Mardi 24 avril 2018, le musicien Franck Nicolas a entamé une grève de la faim. Il veut faire entendre exaspération quant à la perception de sa musique, qu'il estime dépréciée. Pour lui, le jazz antillais est un style à part entière et il veut le faire savoir.

Le jazzman Franck Nicolas entame une grève de la faim
Le jazzman Franck Nicolas entame une grève de la faim, © Serge Monroc

Franck Nicolas s'est mis depuis le mardi 24 avril 2018 en grève de la faim. Le trompettiste et enseignant, originaire de Guadeloupe et qui a effectué une partie de sa formation à Montpellier, espère se faire entendre par ce moyen. Il estime que le jazz antillais n'est pas assez reconnu, pas assez diffusé.

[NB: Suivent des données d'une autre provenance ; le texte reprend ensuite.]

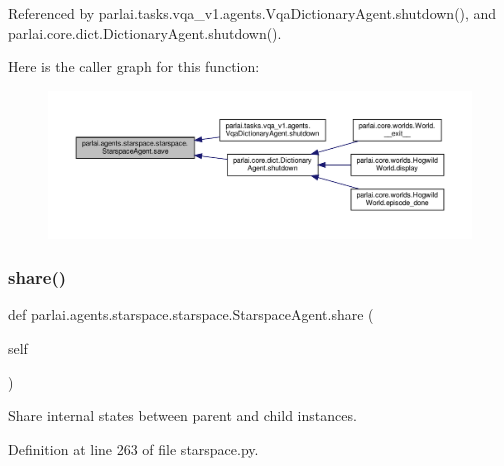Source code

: Referenced by parlai.\+tasks.\+vqa\+\_\+v1.\+agents.\+Vqa\+Dictionary\+Agent.\+shutdown(), and parlai.\+core.\+dict.\+Dictionary\+Agent.\+shutdown().

Here is the caller graph for this function\+:
\nopagebreak
\begin{figure}[H]
\begin{center}
\leavevmode
\includegraphics[width=350pt]{classparlai_1_1agents_1_1starspace_1_1starspace_1_1StarspaceAgent_a55b3dab4e31cee40441105efb66004ac_icgraph}
\end{center}
\end{figure}
\mbox{\label{classparlai_1_1agents_1_1starspace_1_1starspace_1_1StarspaceAgent_a4a03374eadb6aa60dcd01173f0f5aa6b}} 
\subsubsection{\texorpdfstring{share()}{share()}}
{\footnotesize\ttfamily def parlai.\+agents.\+starspace.\+starspace.\+Starspace\+Agent.\+share (\begin{DoxyParamCaption}\item[{}]{self }\end{DoxyParamCaption})}

\begin{DoxyVerb}Share internal states between parent and child instances.\end{DoxyVerb}
 

Definition at line 263 of file starspace.\+py.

Inventeur du jazz ka, style qui mélange jazz et musique traditionnelle guadeloupéenne, il nous explique ses revendications.

France Musique : Quelle est la signification de ce "coup de gueule" soudain ?

Franck Nicolas : Dans les festivals de jazz, il n'y a pas d'ouverture pour la musique que j'ai créée. Ou alors il est très difficile d'en avoir. Quand on a pu jouer dans des festivals, avec mes amis, c'est parce que des gens nous connaissait, moi ou l'un des musiciens. Le problème est là, on est déprécié, on est minimisé quant à notre travail, qui n'est autre que du jazz. Pourtant, à chaque fois qu'on a été programmé, on a fait un carton. 

Que souhaitez-vous ? Être programmé dans des festivals très prestigieux ?

J'aurais voulu avoir la chance d'être programmé sur la grande scène de Marciac. J'y ai joué, mais dans le festival off, pendant quatre ans. Mais quand j'ai proposé mon groupe avec mon concept, ça a été tout de suite refusé. La réponse a été claire : « Ce n'est pas du jazz ». Quand on fait quelque chose de nouveau, ça peut heurter les gens. Le jazz ka, il faut le voir comme l'innovation qu'il y a eu dans les années 1960 avec la bossa nova. C'est le jazz classique qui se mêle au rythme d'un pays. Sauf que nous, c'est tout récent, le jazz ka a été créé en 2002.

N'y a-t-il pas des festivals dédiés à ces musiques ?

Si, mais ce sont des initiatives venant d'Antillais, ils ont lieu aux Antilles. Je n'ai pas envie d'attendre mes 80 ans pour jouer à Marciac. Se faire programmer, c'est un combat.

Qu'est-ce qui pourrait vous faire sortir de votre grève de la faim ?

Avoir des réponses concrètes de festivals, mais aussi de politiques. Les musiciens guadeloupéens aimeraient avoir plus de visibilité sur le plan national avec l'aide de la France. On va souvent jouer chez nous, en Guadeloupe, c'est super de prendre l'avion, mais on veut être considéré comme musique française. Il faut absolument que la musique de notre peuple soit mise en lumière. Pour l'instant, il n'y a aucune aide en faveur de la musique qu'on fait. Même Kassav n'a jamais été sponsorisé par la France, ça veut dire qu'il y a une discrimination.